In the working file, the font is embedded with an explicit encoding entry in the PDF font object, and that encoding looks like:
<</Type /Encoding
/Differences [ 0
/agrave
/egrave
/igrave
/ograve
/ugrave
]
>>
In other words, take the first 5 entries of the embedded font's own encoding, and replace them respectively with the names /agrave, /egrave, /igrave, /ograve and /ugrave. (The Widths array for the font is also tweaked so it's first five entries contain the appropriate width metrics for the above listed glyph names), then the string printed in the PDF content stream is character codes: 0, 1, 2, 3 and 4 (corresponding to the glyphs added in those positions to the encoding).
In the non-working PDF, the PDF font object does not contain any encoding entry (so the interpreter will use the font's own encoding - StandardEncoding), and the string in the PDF content stream uses character codes: 224, 232, 236, 242 and 249. In StandardEncoding, those character codes map to the following glyph names: /.notdef, /Lslash, /.notdef and /.notdef.
If I take the differences array, the values for the Widths array and the string contents from the old file, and paste them into the new one (leaving the embedded font data exactly the same), the output is correct.
Basically, the PDF has been created incorrectly. I can't see anything obvious in the fonts (both use StandardEncoding and both have the required glyphs in the CharStrings dictionary under the same names) to cause such a change in behaviour, but it's clear this is *not* a problem with the fonts!
Created attachment 12002 [details]
New font data in hacked up PDF
This is the "roman.pdf" file attached above, that I have decompressed, and edited to contain the same differences array, width and string as the "roman-old.pdf" also attached above (I also fixed up the file offsets and stream lengths so it's a valid PDF). To be clear, the embedded font data stream is unchanged from "roman.pdf".
This one displays correctly.
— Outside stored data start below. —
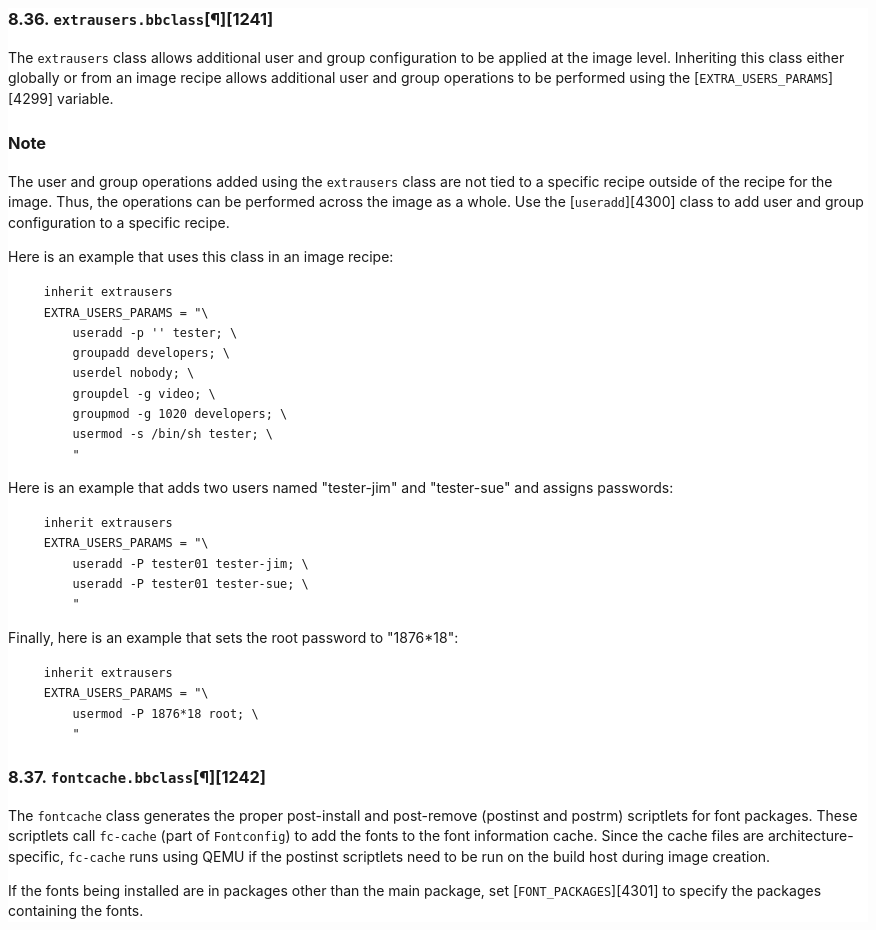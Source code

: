 ### 8.36. `extrausers.bbclass`[¶][1241]

The `extrausers` class allows additional user and group configuration to be applied at the image level. Inheriting this class either globally or from an image recipe allows additional user and group operations to be performed using the [`EXTRA_USERS_PARAMS`][4299] variable.

### Note

The user and group operations added using the `extrausers` class are not tied to a specific recipe outside of the recipe for the image. Thus, the operations can be performed across the image as a whole. Use the [`useradd`][4300] class to add user and group configuration to a specific recipe.

Here is an example that uses this class in an image recipe:

```
     inherit extrausers
     EXTRA_USERS_PARAMS = "\
         useradd -p '' tester; \
         groupadd developers; \
         userdel nobody; \
         groupdel -g video; \
         groupmod -g 1020 developers; \
         usermod -s /bin/sh tester; \
         "

```

Here is an example that adds two users named "tester-jim" and "tester-sue" and assigns passwords:

```
     inherit extrausers
     EXTRA_USERS_PARAMS = "\
         useradd -P tester01 tester-jim; \
         useradd -P tester01 tester-sue; \
         "

```

Finally, here is an example that sets the root password to "1876*18":

```
     inherit extrausers
     EXTRA_USERS_PARAMS = "\
         usermod -P 1876*18 root; \
         "

```

### 8.37. `fontcache.bbclass`[¶][1242]

The `fontcache` class generates the proper post-install and post-remove (postinst and postrm) scriptlets for font packages. These scriptlets call `fc-cache` (part of `Fontconfig`) to add the fonts to the font information cache. Since the cache files are architecture-specific, `fc-cache` runs using QEMU if the postinst scriptlets need to be run on the build host during image creation.

If the fonts being installed are in packages other than the main package, set [`FONT_PACKAGES`][4301] to specify the packages containing the fonts.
To reiterate, the embedded font stream is *exactly* the same, and the difference between the working file and the non-working one *not* in the font.
I've left this PDF uncompressed and relatively human readable, in case anyone wants to inspect it.
Based on the above analysis..... I'm closing this. *** Bug 696495 has been marked as a duplicate of this bug. *** |